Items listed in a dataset

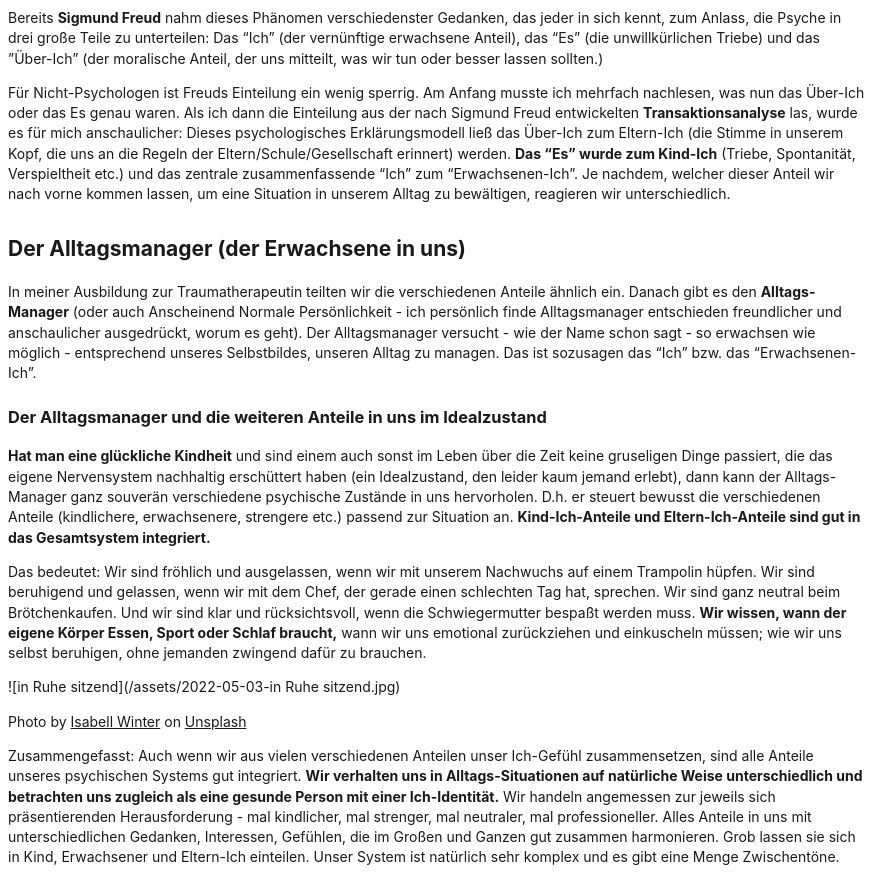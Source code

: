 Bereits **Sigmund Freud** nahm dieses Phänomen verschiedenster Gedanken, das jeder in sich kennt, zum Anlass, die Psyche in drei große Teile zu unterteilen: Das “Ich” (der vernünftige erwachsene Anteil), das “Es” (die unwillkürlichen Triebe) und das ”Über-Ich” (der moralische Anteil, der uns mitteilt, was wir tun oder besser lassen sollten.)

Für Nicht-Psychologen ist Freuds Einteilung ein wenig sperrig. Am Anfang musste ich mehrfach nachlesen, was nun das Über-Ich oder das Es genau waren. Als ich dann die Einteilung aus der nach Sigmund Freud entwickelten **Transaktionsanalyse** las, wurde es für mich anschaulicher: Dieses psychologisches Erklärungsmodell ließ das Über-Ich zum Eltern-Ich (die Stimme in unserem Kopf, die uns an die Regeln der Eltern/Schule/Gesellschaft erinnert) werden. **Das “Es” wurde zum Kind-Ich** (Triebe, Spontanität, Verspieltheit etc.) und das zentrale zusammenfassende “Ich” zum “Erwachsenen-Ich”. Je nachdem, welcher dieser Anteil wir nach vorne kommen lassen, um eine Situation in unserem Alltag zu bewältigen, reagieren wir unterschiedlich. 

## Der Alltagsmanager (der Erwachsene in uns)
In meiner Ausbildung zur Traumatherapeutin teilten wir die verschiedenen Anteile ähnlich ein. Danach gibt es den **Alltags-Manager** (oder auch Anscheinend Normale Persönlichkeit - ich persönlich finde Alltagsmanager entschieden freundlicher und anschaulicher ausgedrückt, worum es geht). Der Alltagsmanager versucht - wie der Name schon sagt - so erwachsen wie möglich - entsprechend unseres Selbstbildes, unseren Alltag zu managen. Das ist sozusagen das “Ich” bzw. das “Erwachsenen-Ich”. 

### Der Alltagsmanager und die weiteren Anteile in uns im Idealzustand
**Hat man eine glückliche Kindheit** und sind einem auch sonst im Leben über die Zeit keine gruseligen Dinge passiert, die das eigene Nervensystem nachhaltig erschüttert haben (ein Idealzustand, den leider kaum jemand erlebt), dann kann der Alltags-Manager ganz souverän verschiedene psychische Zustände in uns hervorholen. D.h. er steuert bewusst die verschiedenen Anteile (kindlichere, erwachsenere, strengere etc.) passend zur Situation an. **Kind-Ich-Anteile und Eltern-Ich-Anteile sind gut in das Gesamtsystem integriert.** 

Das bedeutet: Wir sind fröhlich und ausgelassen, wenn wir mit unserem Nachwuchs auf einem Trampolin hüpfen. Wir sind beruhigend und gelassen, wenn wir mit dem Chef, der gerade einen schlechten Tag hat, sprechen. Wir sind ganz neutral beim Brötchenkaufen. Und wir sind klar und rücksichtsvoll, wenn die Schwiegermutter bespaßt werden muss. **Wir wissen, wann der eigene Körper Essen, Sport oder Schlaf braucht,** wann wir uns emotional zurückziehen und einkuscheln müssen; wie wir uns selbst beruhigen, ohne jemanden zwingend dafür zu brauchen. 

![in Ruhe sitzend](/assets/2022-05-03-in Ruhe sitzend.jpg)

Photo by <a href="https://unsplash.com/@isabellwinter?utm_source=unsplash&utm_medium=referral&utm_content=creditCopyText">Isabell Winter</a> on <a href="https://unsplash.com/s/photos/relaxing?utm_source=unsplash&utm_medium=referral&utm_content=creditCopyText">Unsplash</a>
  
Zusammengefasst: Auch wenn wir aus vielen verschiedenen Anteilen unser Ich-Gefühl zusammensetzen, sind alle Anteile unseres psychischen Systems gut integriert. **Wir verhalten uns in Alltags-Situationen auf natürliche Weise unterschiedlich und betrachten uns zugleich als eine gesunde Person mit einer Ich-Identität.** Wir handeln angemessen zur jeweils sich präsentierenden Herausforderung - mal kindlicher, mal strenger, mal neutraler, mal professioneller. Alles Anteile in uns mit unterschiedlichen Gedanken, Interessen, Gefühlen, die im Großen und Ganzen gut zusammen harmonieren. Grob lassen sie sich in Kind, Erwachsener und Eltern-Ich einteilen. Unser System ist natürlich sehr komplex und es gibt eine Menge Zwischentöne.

* * *

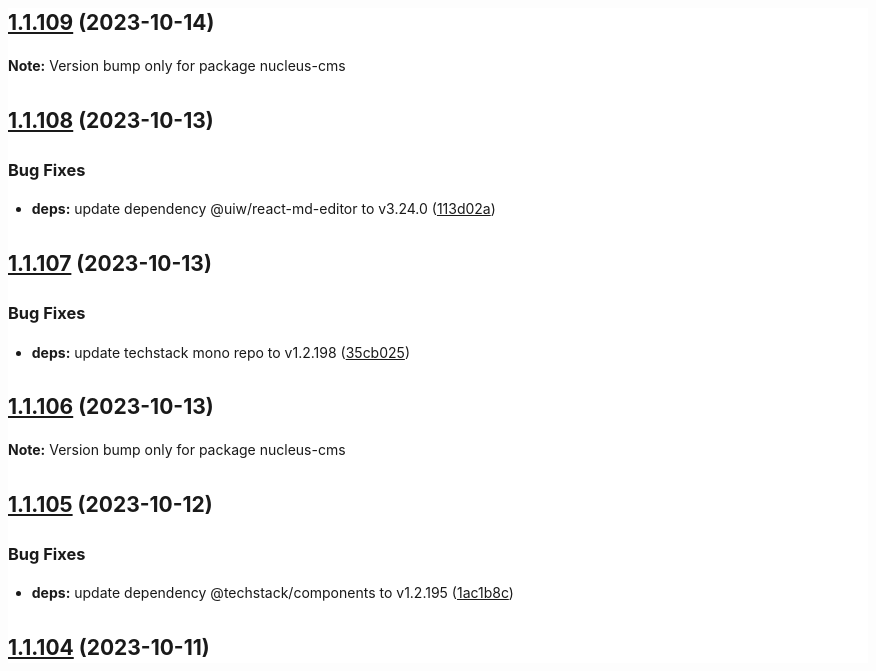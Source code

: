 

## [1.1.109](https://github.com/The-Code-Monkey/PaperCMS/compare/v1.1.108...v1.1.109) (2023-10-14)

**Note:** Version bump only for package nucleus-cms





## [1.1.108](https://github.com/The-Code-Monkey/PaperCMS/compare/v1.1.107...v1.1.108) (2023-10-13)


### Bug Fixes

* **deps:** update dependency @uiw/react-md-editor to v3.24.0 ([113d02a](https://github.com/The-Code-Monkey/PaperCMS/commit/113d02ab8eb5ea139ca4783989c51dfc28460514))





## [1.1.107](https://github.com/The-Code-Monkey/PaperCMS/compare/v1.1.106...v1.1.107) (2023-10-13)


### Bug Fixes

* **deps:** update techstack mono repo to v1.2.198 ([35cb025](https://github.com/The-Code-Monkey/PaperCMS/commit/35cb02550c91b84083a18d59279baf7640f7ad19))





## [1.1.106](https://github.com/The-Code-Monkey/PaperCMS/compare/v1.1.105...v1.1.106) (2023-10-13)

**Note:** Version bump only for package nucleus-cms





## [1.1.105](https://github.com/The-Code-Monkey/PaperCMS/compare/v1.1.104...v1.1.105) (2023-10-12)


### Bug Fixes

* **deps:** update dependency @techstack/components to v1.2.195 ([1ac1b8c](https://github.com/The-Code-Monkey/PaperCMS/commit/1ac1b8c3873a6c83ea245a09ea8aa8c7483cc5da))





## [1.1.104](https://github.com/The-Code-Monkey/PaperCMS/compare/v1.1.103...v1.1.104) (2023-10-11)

### [Task details]
What is the number of lines in the data that hold the string "commit"? Answer with the number only.

### [Task output]
3